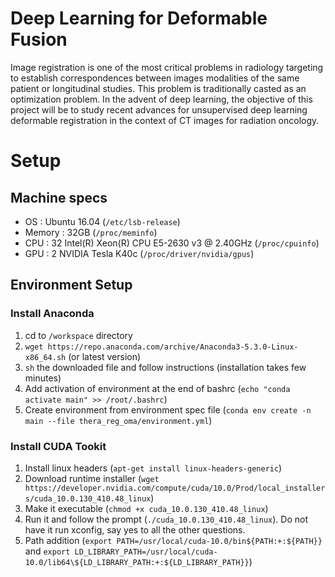 # Deep Learning for Deformable Fusion

Image registration is one of the most critical problems in radiology targeting to establish correspondences between images modalities of the same patient or longitudinal studies. This problem is traditionally casted as an optimization problem. In the advent of deep learning, the objective of this project will be to study recent advances for unsupervised deep learning deformable registration in the context of CT images for radiation oncology.


# Setup
## Machine specs

- OS : Ubuntu 16.04 (`/etc/lsb-release`)
- Memory : 32GB (`/proc/meminfo`)
- CPU : 32 Intel(R) Xeon(R) CPU E5-2630 v3 @ 2.40GHz (`/proc/cpuinfo`)
- GPU : 2 NVIDIA Tesla K40c (`/proc/driver/nvidia/gpus`)

## Environment Setup

### Install Anaconda
1) cd to `/workspace` directory
2) `wget https://repo.anaconda.com/archive/Anaconda3-5.3.0-Linux-x86_64.sh` (or latest version)
3) `sh` the downloaded file and follow instructions (installation takes few minutes)
4) Add activation of environment at the end of bashrc (`echo "conda activate main" >> /root/.bashrc`)
5) Create environment from environment spec file (`conda env create -n main --file thera_reg_oma/environment.yml`)

### Install CUDA Tookit
1) Install linux headers (`apt-get install linux-headers-generic`)
2) Download runtime installer (`wget https://developer.nvidia.com/compute/cuda/10.0/Prod/local_installers/cuda_10.0.130_410.48_linux`)
3) Make it executable (`chmod +x cuda_10.0.130_410.48_linux`)
4) Run it and follow the prompt (`./cuda_10.0.130_410.48_linux`). Do not have it run xconfig, say yes to all the other questions.
5) Path addition (`export PATH=/usr/local/cuda-10.0/bin${PATH:+:${PATH}}` and `export LD_LIBRARY_PATH=/usr/local/cuda-10.0/lib64\${LD_LIBRARY_PATH:+:${LD_LIBRARY_PATH}}`)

::::

- _WORK ITEM_:
The expected output is the run of lines from the one that includes "3) Make it executable" through the end of the listing above, exactly as they stand.

- _ANSWER FOR THIS EXERCISE_:
3) Make it executable (`chmod +x cuda_10.0.130_410.48_linux`)
4) Run it and follow the prompt (`./cuda_10.0.130_410.48_linux`). Do not have it run xconfig, say yes to all the other questions.
5) Path addition (`export PATH=/usr/local/cuda-10.0/bin${PATH:+:${PATH}}` and `export LD_LIBRARY_PATH=/usr/local/cuda-10.0/lib64\${LD_LIBRARY_PATH:+:${LD_LIBRARY_PATH}}`)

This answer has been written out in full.